Submitted to: Poisonous Plant Global Research and Solutions
Publication Type: Book / Chapter
Publication Acceptance Date: May 31, 2006
Publication Date: June 20, 2007
Citation: Tiwary, A.K., Panter, K.E., Stegelmeier, B.L., James, L.F., Hall, J.O. 2007. Naturally Occuring Acute Selenium Toxicosis in Sheep. Poisonous Plant Global Research and Solutions, Chpt. 8, pp. 50 - 54. Interpretive Summary: Natural selenium (Se) toxicosis is endemic and occurs in natural seleniferous areas and areas with selenium contamination. This occurs primarily due to the ingestion of certain plants that can concentrate Se obtained from the soil. Cases of natural Se poisoning in animals have been reported from several regions in the United States, and around the world.
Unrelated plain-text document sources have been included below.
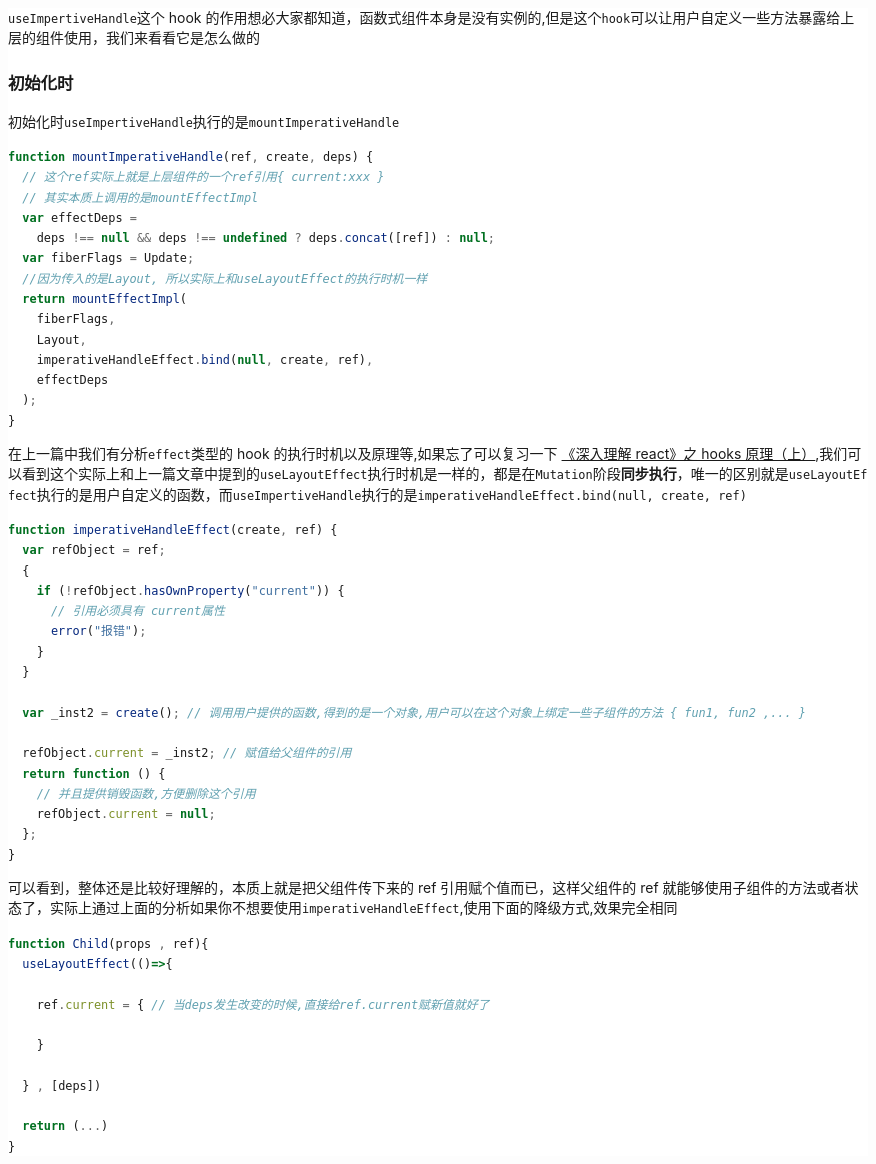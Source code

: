 `useImpertiveHandle`这个 hook 的作用想必大家都知道，函数式组件本身是没有实例的,但是这个`hook`可以让用户自定义一些方法暴露给上层的组件使用，我们来看看它是怎么做的

### 初始化时

初始化时`useImpertiveHandle`执行的是`mountImperativeHandle`

```js
function mountImperativeHandle(ref, create, deps) {
  // 这个ref实际上就是上层组件的一个ref引用{ current:xxx }
  // 其实本质上调用的是mountEffectImpl
  var effectDeps =
    deps !== null && deps !== undefined ? deps.concat([ref]) : null;
  var fiberFlags = Update;
  //因为传入的是Layout, 所以实际上和useLayoutEffect的执行时机一样
  return mountEffectImpl(
    fiberFlags,
    Layout,
    imperativeHandleEffect.bind(null, create, ref),
    effectDeps
  );
}
```

在上一篇中我们有分析`effect`类型的 hook 的执行时机以及原理等,如果忘了可以复习一下
[《深入理解 react》之 hooks 原理（上）](https://juejin.cn/post/7357990322063114266),我们可以看到这个实际上和上一篇文章中提到的`useLayoutEffect`执行时机是一样的，都是在`Mutation`阶段**同步执行**，唯一的区别就是`useLayoutEffect`执行的是用户自定义的函数，而`useImpertiveHandle`执行的是`imperativeHandleEffect.bind(null, create, ref)`

```js
function imperativeHandleEffect(create, ref) {
  var refObject = ref;
  {
    if (!refObject.hasOwnProperty("current")) {
      // 引用必须具有 current属性
      error("报错");
    }
  }

  var _inst2 = create(); // 调用用户提供的函数,得到的是一个对象,用户可以在这个对象上绑定一些子组件的方法 { fun1, fun2 ,... }

  refObject.current = _inst2; // 赋值给父组件的引用
  return function () {
    // 并且提供销毁函数,方便删除这个引用
    refObject.current = null;
  };
}
```

可以看到，整体还是比较好理解的，本质上就是把父组件传下来的 ref 引用赋个值而已，这样父组件的 ref 就能够使用子组件的方法或者状态了，实际上通过上面的分析如果你不想要使用`imperativeHandleEffect`,使用下面的降级方式,效果完全相同

```js
function Child(props , ref){
  useLayoutEffect(()=>{

    ref.current = { // 当deps发生改变的时候,直接给ref.current赋新值就好了

    }

  } , [deps])

  return (...)
}

```
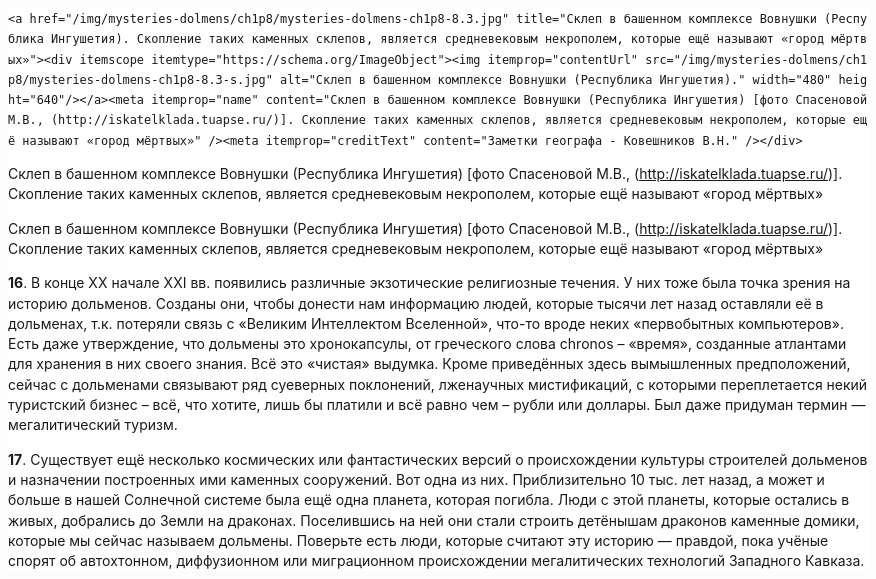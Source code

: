 	<a href="/img/mysteries-dolmens/ch1p8/mysteries-dolmens-ch1p8-8.3.jpg" title="Склеп в башенном комплексе Вовнушки (Республика Ингушетия). Скопление таких каменных склепов, является средневековым некрополем, которые ещё называют «город мёртвых»"><div itemscope itemtype="https://schema.org/ImageObject"><img itemprop="contentUrl" src="/img/mysteries-dolmens/ch1p8/mysteries-dolmens-ch1p8-8.3-s.jpg" alt="Склеп в башенном комплексе Вовнушки (Республика Ингушетия)." width="480" height="640"/></a><meta itemprop="name" content="Склеп в башенном комплексе Вовнушки (Республика Ингушетия) [фото Спасеновой М.В., (http://iskatelklada.tuapse.ru/)]. Скопление таких каменных склепов, является средневековым некрополем, которые ещё называют «город мёртвых»" /><meta itemprop="creditText" content="Заметки географа - Ковешников В.Н." /></div>
Склеп в башенном комплексе Вовнушки (Республика Ингушетия) [фото Спасеновой М.В., (http://iskatelklada.tuapse.ru/)]. Скопление таких каменных склепов, является средневековым некрополем, которые ещё называют «город мёртвых»<figcaption>Склеп в башенном комплексе Вовнушки (Республика Ингушетия) [фото Спасеновой М.В., (http://iskatelklada.tuapse.ru/)]. Скопление таких каменных склепов, является средневековым некрополем, которые ещё называют «город мёртвых»</figcaption>
</figure>

**16**. В конце ХХ начале ХХI вв. появились различные экзотические религиозные течения. У них тоже была точка зрения на историю дольменов. Созданы они, чтобы донести нам информацию людей, которые тысячи лет назад оставляли её в дольменах, т.к. потеряли связь с «Великим Интеллектом Вселенной», что-то вроде неких «первобытных компьютеров». Есть даже утверждение, что дольмены это хронокапсулы, от греческого слова chronos – «время», созданные атлантами для хранения в них своего знания. Всё это «чистая» выдумка. Кроме приведённых здесь вымышленных предположений, сейчас с дольменами связывают ряд суеверных поклонений, лженаучных мистификаций, с которыми переплетается некий туристский бизнес – всё, что хотите, лишь бы платили и всё равно чем – рубли или доллары. Был даже придуман термин — мегалитический туризм.

**17**. Существует ещё несколько космических или фантастических версий о происхождении культуры строителей дольменов и назначении построенных ими каменных сооружений. Вот одна из них. Приблизительно 10 тыс. лет назад, а может и больше в нашей Солнечной системе была ещё одна планета, которая погибла. Люди с этой планеты, которые остались в живых, добрались до Земли на драконах. Поселившись на ней они стали строить детёнышам драконов каменные домики, которые мы сейчас называем дольмены. Поверьте есть люди, которые считают эту историю — правдой, пока учёные спорят об автохтонном, диффузионном или миграционном происхождении мегалитических технологий Западного Кавказа.

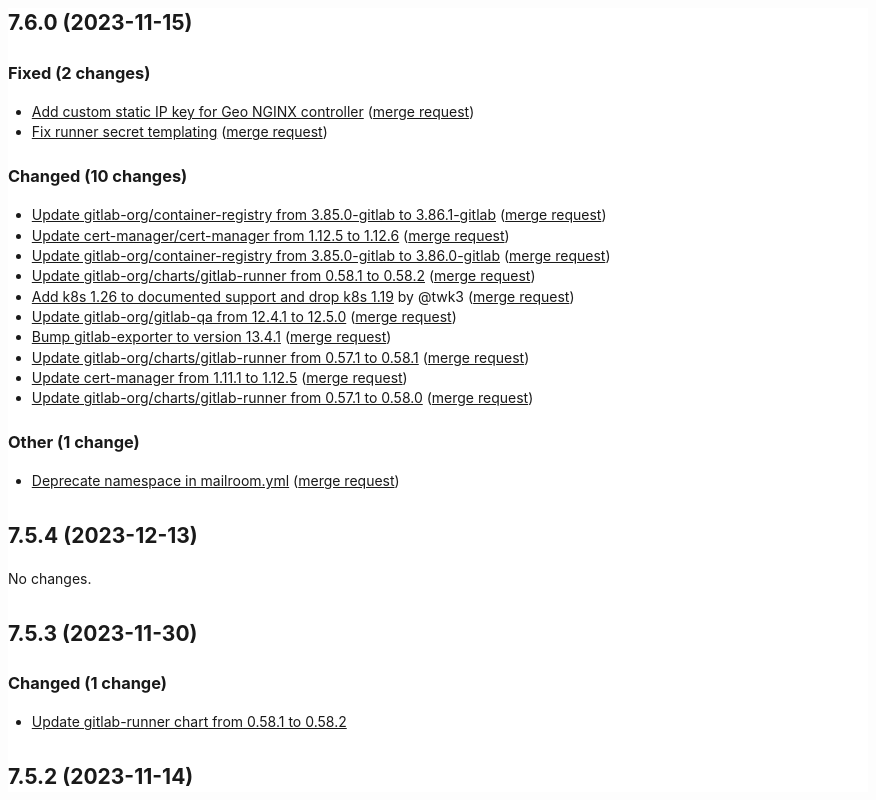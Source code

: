 ## 7.6.0 (2023-11-15)

### Fixed (2 changes)

- [Add custom static IP key for Geo NGINX controller](gitlab-org/charts/gitlab@e68ef0041ce05615acdff3cfb87da5c005f92ee0) ([merge request](gitlab-org/charts/gitlab!3407))
- [Fix runner secret templating](gitlab-org/charts/gitlab@a974ffcbc415d49295b88455ffa09e8a7e16c9b1) ([merge request](gitlab-org/charts/gitlab!3445))

### Changed (10 changes)

- [Update gitlab-org/container-registry from 3.85.0-gitlab to 3.86.1-gitlab](gitlab-org/charts/gitlab@2568a6d03fac5dcee08e80ee09e941fc7de0efcd) ([merge request](gitlab-org/charts/gitlab!3466))
- [Update cert-manager/cert-manager from 1.12.5 to 1.12.6](gitlab-org/charts/gitlab@3b1164b195b831444c9f7baa7fa61b8a836cfe46) ([merge request](gitlab-org/charts/gitlab!3478))
- [Update gitlab-org/container-registry from 3.85.0-gitlab to 3.86.0-gitlab](gitlab-org/charts/gitlab@639394504513cc18f5aaeedf0e676226087d1213) ([merge request](gitlab-org/charts/gitlab!3466))
- [Update gitlab-org/charts/gitlab-runner from 0.58.1 to 0.58.2](gitlab-org/charts/gitlab@fa3f2024db1e9fbb31800c2a56ada5dd434f6a6a) ([merge request](gitlab-org/charts/gitlab!3465))
- [Add k8s 1.26 to documented support and drop k8s 1.19](gitlab-org/charts/gitlab@9cbad96b5340c92f50a60899483b8f1da34a56bc) by @twk3 ([merge request](gitlab-org/charts/gitlab!3444))
- [Update gitlab-org/gitlab-qa from 12.4.1 to 12.5.0](gitlab-org/charts/gitlab@94d93fdf1ef79af1355c41a978f0ee92b21c7dc8) ([merge request](gitlab-org/charts/gitlab!3450))
- [Bump gitlab-exporter to version 13.4.1](gitlab-org/charts/gitlab@0c35e7baaf7fc72fac088205202a87c74be8e536) ([merge request](gitlab-org/charts/gitlab!3432))
- [Update gitlab-org/charts/gitlab-runner from 0.57.1 to 0.58.1](gitlab-org/charts/gitlab@895ba3c786d3b303f804779feb7aa287eda61a21) ([merge request](gitlab-org/charts/gitlab!3445))
- [Update cert-manager from 1.11.1 to 1.12.5](gitlab-org/charts/gitlab@033b69ed2429807aabbd94e89293938fc9bf6651) ([merge request](gitlab-org/charts/gitlab!3446))
- [Update gitlab-org/charts/gitlab-runner from 0.57.1 to 0.58.0](gitlab-org/charts/gitlab@ba5295e5f2deeb93b126ca9da7b9f99d871de72f) ([merge request](gitlab-org/charts/gitlab!3445))

### Other (1 change)

- [Deprecate namespace in mailroom.yml](gitlab-org/charts/gitlab@781a94d070a5ae221c33f1a31fdd9ecde15f2be6) ([merge request](gitlab-org/charts/gitlab!3419))

## 7.5.4 (2023-12-13)

No changes.

## 7.5.3 (2023-11-30)

### Changed (1 change)

- [Update gitlab-runner chart from 0.58.1 to 0.58.2](gitlab-org/security/charts/gitlab@d5cb0431d91e4cb95645b7a7c692ed4658445e6f)

## 7.5.2 (2023-11-14)

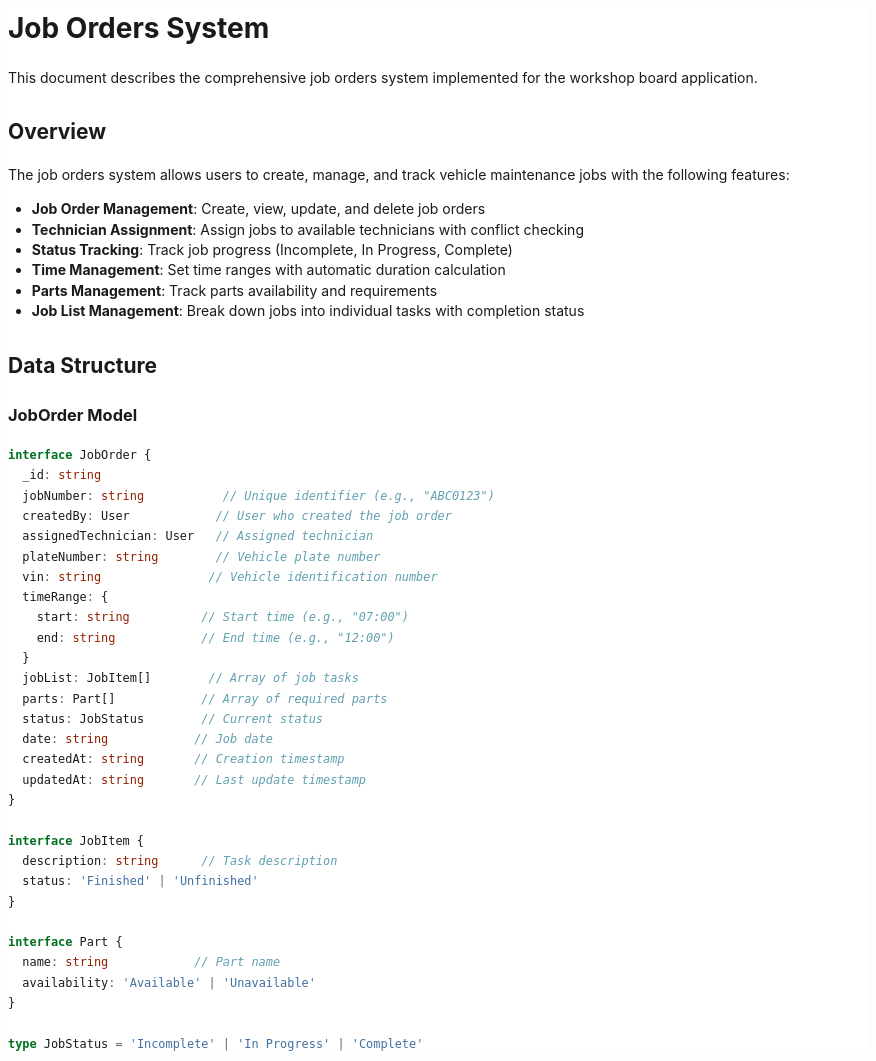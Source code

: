 # Job Orders System

This document describes the comprehensive job orders system implemented for the workshop board application.

## Overview

The job orders system allows users to create, manage, and track vehicle maintenance jobs with the following features:

- **Job Order Management**: Create, view, update, and delete job orders
- **Technician Assignment**: Assign jobs to available technicians with conflict checking
- **Status Tracking**: Track job progress (Incomplete, In Progress, Complete)
- **Time Management**: Set time ranges with automatic duration calculation
- **Parts Management**: Track parts availability and requirements
- **Job List Management**: Break down jobs into individual tasks with completion status

## Data Structure

### JobOrder Model

```typescript
interface JobOrder {
  _id: string
  jobNumber: string           // Unique identifier (e.g., "ABC0123")
  createdBy: User            // User who created the job order
  assignedTechnician: User   // Assigned technician
  plateNumber: string        // Vehicle plate number
  vin: string               // Vehicle identification number
  timeRange: {
    start: string          // Start time (e.g., "07:00")
    end: string            // End time (e.g., "12:00")
  }
  jobList: JobItem[]        // Array of job tasks
  parts: Part[]            // Array of required parts
  status: JobStatus        // Current status
  date: string            // Job date
  createdAt: string       // Creation timestamp
  updatedAt: string       // Last update timestamp
}

interface JobItem {
  description: string      // Task description
  status: 'Finished' | 'Unfinished'
}

interface Part {
  name: string            // Part name
  availability: 'Available' | 'Unavailable'
}

type JobStatus = 'Incomplete' | 'In Progress' | 'Complete'
```
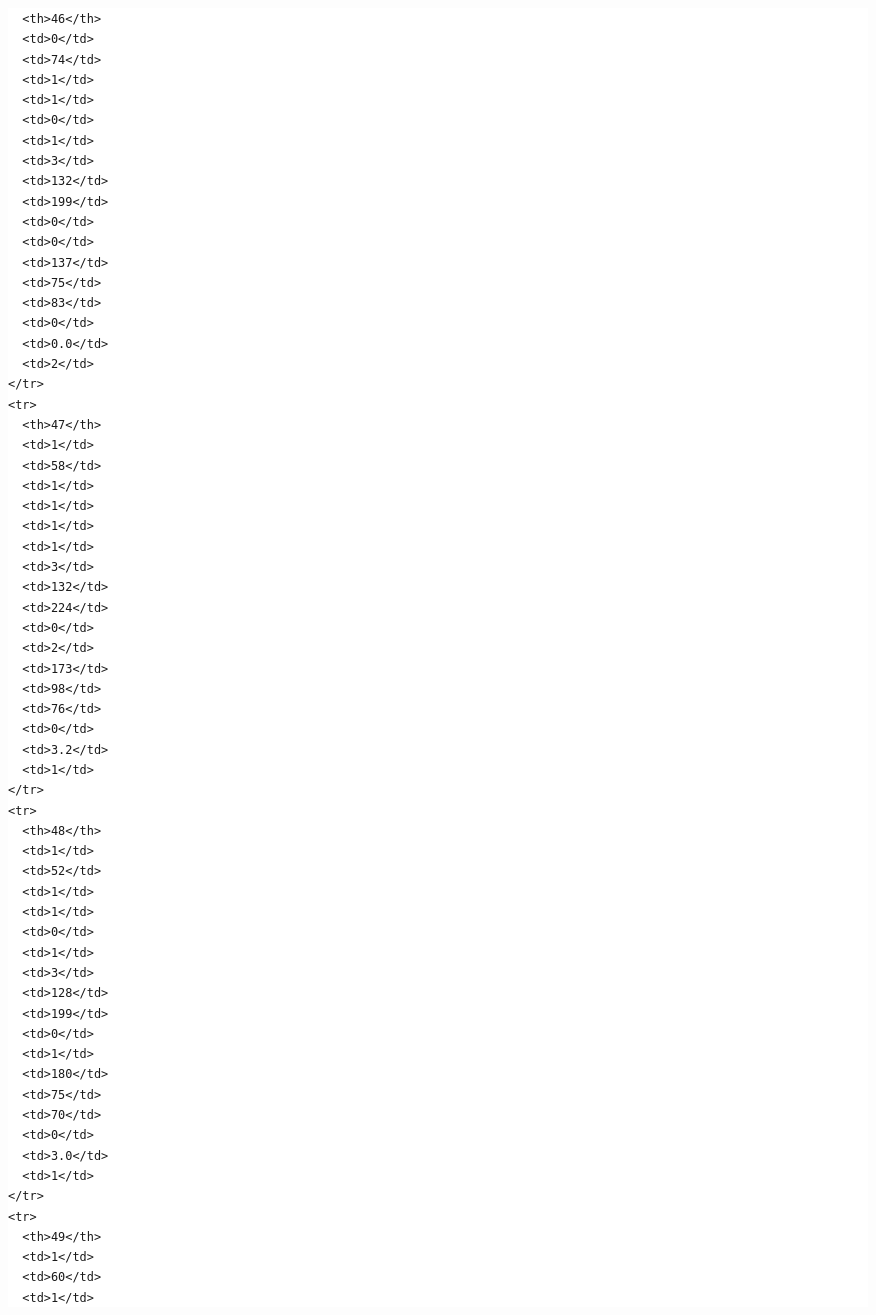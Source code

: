       <th>46</th>
      <td>0</td>
      <td>74</td>
      <td>1</td>
      <td>1</td>
      <td>0</td>
      <td>1</td>
      <td>3</td>
      <td>132</td>
      <td>199</td>
      <td>0</td>
      <td>0</td>
      <td>137</td>
      <td>75</td>
      <td>83</td>
      <td>0</td>
      <td>0.0</td>
      <td>2</td>
    </tr>
    <tr>
      <th>47</th>
      <td>1</td>
      <td>58</td>
      <td>1</td>
      <td>1</td>
      <td>1</td>
      <td>1</td>
      <td>3</td>
      <td>132</td>
      <td>224</td>
      <td>0</td>
      <td>2</td>
      <td>173</td>
      <td>98</td>
      <td>76</td>
      <td>0</td>
      <td>3.2</td>
      <td>1</td>
    </tr>
    <tr>
      <th>48</th>
      <td>1</td>
      <td>52</td>
      <td>1</td>
      <td>1</td>
      <td>0</td>
      <td>1</td>
      <td>3</td>
      <td>128</td>
      <td>199</td>
      <td>0</td>
      <td>1</td>
      <td>180</td>
      <td>75</td>
      <td>70</td>
      <td>0</td>
      <td>3.0</td>
      <td>1</td>
    </tr>
    <tr>
      <th>49</th>
      <td>1</td>
      <td>60</td>
      <td>1</td>
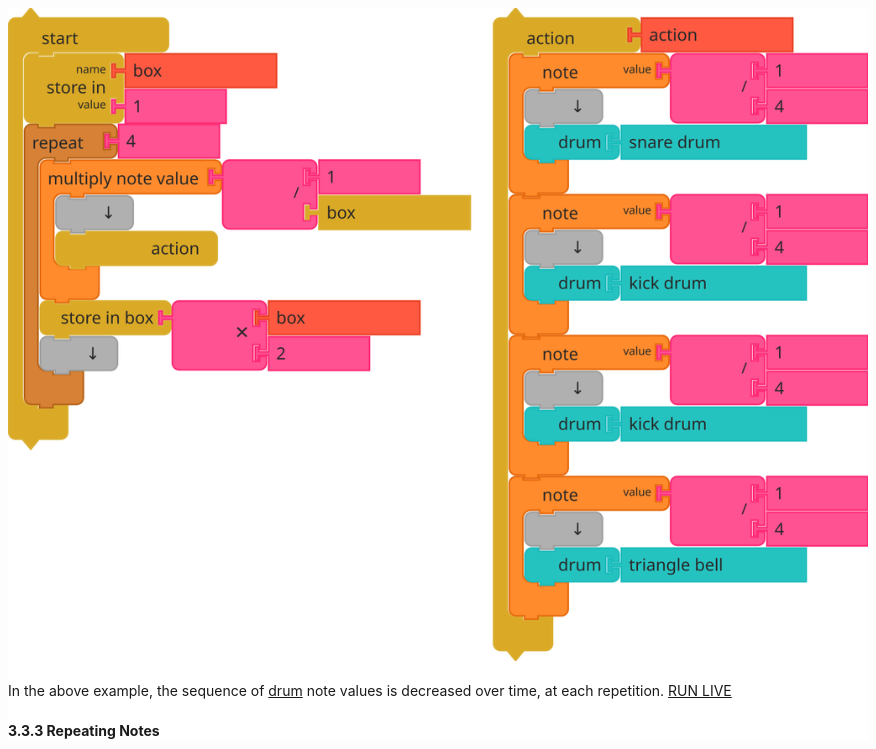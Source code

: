 ![drums](./drum4.svg "speeding up drum beats over time")

In the above example, the sequence of [drum](#25-drums) note values is
decreased over time, at each repetition.
[RUN LIVE](https://musicblocks.sugarlabs.org/index.html?id=1523106271018484&run=True)

#### <a name="REPETITION">3.3.3 Repeating Notes</a>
In June of 2003, over 300 sheep died from acute selenium poisoning in Soda Springs, Idaho, USA by consuming plants from a mining reclamation area where soils contained high levels of selenium.
Technical Abstract: Organic Se is the major component of Se-accumulating plants. Much less is known about the toxic effects and kinetics of organic forms, as compared to the inorganic forms of Se such as sodium selenite. In this study, acute toxic effects of sodium selenite and selenomethionine were evaluated in terms of clinical and pathological presentations. A comparison between the acute oral dose kinetics of sodium selenite and selenomethionine in serum and blood was also made. The study demonstrated that selenomethionine was about twice as bioavailable, but less toxic than Se from sodium selenite. Se from selenomethionine had a higher absorption rate, tissue concentrations, and retention time than that from sodium selenite. The metabolism and kinetics differed between sodium selenite and selenomethionine. No correlation between time to peak selenium concentration in whole blood or serum, and peak concentration in the exhaled air could be established. Se deficient animals that are supplemented with selenomethionine may result in normal Se concentration in the tissues, but all of this Se may not be in a physiologically active form. This can result in overlooking an underlying Se deficiency. The bioaccumulation of Se from selenomethionine can also be used advantageously in animals living in Se deficient areas as Se from selenomethionine may be released from the structural selenoproteins in due course of protein turnover.